Here is the rebirth of my housebuilding blog, originally published on the now defunct Vox platform. It mainly covers the building process from 2006-2007, with some sporadic posts afterwards. I will present each entry as is from when it was first written and add real-time commentary (in italics) when I just cannot help myself.

Who Turned Up the Heat


8/23/06
Controls for a submarine or modern heating system? You decide.
When I came home from doing some work and getting another quote for our countertops yesterday, on the porch were about nine or ten cardboard boxes, which is the entirety of our radiant floor heating system from Radiant Floor Company. It seemed so small. Having grown up in an old three-story Victorian, a heating system was always a massive and mysterious bunch of copper tubing, temperamental pilot-lights, huge water heaters and even huger oil tanks and furnaces. To see it all so simply laid out on our porch, as something I can pack in its entirety into my Subaru with room to spare, was an odd feeling. But I am cool with it. It is quiet, extremely energy efficient, and relatively inexpensive. Time to dig into those cartons.

 3/31/12 
I read that and see my naivete in thinking I would not have much copper involved in my plumbing system.

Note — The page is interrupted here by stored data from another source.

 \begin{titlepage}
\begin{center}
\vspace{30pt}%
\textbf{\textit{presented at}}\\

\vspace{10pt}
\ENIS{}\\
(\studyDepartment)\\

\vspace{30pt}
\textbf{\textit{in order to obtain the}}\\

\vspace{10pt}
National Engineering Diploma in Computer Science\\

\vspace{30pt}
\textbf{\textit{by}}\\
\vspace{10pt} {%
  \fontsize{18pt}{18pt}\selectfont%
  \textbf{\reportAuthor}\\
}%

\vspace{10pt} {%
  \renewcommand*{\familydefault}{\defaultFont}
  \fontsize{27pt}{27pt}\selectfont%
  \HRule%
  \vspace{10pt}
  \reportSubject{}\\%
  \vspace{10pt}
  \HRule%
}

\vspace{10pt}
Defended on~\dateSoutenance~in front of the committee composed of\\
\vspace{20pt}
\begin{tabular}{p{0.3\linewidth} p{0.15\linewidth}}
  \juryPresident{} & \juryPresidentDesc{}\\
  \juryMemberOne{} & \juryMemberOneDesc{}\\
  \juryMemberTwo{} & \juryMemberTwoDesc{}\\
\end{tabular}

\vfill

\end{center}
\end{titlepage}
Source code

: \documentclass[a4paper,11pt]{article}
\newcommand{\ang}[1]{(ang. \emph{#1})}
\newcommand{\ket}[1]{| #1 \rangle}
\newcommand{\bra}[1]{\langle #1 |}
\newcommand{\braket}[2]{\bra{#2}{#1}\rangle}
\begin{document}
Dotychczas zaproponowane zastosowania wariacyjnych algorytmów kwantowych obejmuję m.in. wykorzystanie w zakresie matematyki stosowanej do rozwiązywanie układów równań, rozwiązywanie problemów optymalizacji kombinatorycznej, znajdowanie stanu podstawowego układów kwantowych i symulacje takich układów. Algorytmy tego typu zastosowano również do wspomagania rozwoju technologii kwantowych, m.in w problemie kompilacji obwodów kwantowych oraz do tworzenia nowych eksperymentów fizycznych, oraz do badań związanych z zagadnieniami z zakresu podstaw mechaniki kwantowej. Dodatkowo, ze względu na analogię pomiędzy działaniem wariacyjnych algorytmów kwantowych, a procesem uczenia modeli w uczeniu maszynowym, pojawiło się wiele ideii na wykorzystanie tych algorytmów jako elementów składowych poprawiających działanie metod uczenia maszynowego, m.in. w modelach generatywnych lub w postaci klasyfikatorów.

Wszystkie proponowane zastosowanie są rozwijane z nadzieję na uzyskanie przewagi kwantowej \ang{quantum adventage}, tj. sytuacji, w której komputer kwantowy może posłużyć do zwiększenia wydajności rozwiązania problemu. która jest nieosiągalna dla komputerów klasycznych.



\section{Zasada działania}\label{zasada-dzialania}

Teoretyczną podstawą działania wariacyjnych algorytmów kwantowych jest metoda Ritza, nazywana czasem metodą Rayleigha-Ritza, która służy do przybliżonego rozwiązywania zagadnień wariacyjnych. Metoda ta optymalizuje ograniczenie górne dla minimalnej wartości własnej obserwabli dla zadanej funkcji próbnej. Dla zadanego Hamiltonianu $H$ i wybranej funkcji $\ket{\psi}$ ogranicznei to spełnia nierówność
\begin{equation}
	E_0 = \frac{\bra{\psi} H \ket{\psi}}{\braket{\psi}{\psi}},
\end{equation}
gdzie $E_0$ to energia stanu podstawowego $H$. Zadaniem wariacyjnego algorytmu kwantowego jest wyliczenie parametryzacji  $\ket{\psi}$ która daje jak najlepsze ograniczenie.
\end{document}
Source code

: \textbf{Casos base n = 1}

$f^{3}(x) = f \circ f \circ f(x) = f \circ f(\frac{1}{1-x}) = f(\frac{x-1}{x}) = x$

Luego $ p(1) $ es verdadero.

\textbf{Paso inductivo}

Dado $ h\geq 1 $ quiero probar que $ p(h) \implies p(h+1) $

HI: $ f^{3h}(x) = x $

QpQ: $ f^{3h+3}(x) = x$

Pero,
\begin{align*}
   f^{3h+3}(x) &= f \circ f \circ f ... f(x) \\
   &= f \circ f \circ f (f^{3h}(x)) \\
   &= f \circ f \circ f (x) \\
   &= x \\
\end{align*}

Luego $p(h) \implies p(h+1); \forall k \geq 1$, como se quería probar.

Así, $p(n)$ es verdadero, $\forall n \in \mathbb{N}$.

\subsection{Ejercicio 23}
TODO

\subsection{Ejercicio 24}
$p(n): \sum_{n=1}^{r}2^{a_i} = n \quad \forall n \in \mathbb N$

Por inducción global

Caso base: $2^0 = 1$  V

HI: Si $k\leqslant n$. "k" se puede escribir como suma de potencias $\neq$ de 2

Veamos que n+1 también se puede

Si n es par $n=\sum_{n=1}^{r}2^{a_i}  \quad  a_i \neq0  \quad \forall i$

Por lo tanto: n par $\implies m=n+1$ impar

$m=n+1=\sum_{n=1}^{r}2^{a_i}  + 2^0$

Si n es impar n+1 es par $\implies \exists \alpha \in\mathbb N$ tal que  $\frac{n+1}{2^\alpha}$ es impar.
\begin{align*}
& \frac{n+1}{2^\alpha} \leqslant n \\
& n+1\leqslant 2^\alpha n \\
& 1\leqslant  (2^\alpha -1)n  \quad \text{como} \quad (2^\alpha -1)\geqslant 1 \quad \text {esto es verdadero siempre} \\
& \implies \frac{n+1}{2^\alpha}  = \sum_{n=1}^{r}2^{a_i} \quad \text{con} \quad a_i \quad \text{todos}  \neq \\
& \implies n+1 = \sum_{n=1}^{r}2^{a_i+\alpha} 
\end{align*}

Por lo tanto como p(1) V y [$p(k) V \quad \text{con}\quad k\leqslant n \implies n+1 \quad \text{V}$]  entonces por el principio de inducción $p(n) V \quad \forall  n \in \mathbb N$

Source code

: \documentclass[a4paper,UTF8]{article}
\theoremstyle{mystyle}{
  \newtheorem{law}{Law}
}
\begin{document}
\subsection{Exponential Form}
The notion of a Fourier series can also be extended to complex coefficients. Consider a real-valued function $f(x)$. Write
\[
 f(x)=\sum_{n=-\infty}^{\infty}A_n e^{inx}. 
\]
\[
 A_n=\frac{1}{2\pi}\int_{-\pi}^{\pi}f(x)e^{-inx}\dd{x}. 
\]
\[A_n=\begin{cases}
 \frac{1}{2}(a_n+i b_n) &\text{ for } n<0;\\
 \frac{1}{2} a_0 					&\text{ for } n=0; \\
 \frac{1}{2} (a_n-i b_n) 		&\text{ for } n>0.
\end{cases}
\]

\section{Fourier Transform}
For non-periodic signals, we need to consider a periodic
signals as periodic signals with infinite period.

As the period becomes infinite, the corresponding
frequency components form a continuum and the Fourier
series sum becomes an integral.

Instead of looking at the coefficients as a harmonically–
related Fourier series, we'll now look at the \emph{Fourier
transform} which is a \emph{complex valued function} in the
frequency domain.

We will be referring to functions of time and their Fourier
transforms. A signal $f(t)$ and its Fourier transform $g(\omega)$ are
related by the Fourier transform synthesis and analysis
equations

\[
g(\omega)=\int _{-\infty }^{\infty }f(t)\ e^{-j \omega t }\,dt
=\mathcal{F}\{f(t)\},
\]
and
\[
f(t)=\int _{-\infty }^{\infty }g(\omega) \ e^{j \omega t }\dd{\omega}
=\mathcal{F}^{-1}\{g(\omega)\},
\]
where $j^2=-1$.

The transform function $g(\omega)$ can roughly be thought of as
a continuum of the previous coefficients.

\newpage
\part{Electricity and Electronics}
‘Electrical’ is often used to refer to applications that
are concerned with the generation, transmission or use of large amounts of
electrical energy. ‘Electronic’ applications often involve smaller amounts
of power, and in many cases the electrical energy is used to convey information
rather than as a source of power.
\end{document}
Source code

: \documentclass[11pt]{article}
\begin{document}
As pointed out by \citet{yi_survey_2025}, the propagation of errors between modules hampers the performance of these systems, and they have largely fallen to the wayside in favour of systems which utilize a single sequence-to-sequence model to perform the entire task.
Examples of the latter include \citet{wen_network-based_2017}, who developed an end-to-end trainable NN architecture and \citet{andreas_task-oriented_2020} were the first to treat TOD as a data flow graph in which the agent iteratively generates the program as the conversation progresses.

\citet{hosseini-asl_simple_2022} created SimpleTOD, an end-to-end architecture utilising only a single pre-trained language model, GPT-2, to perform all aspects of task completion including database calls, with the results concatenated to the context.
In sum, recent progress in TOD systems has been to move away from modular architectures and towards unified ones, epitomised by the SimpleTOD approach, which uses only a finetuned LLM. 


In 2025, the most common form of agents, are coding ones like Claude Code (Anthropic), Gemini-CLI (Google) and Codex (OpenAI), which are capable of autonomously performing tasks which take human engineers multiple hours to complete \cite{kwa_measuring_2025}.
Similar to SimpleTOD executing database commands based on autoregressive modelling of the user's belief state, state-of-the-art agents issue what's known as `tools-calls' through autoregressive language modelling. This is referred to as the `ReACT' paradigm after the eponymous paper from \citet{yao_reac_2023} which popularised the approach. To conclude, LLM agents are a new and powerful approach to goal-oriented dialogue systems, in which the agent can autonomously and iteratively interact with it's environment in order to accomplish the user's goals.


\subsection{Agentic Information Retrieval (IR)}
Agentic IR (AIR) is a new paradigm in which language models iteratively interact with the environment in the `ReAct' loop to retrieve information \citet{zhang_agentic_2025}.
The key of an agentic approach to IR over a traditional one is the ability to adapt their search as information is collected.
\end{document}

I also believed I was going to plumb the whole house myself, or at least the heating and hot water system. Wrong on both accounts. Thousands of dollars, hundreds of feet of copper and one professional plumber later my heating system was installed, and I am glad I did not go through with my stupid plan of doing it myself. I never would have gotten the house finished. As far as how well the whole thing is working, an on-demand water heater and radiant floor heating are things you have to sort of get used to, and I think the addition of a solar hot water heater with a small super-insulated storage tank will make the whole thing work even better, but as of right now I use around 300 gallons of propane a year for my radiant heat, hot water needs, gas dryer and range. Not bad. The aforementioned large 3-story victorian uses that much oil over 2 weeks in January. So I feel pretty good about it.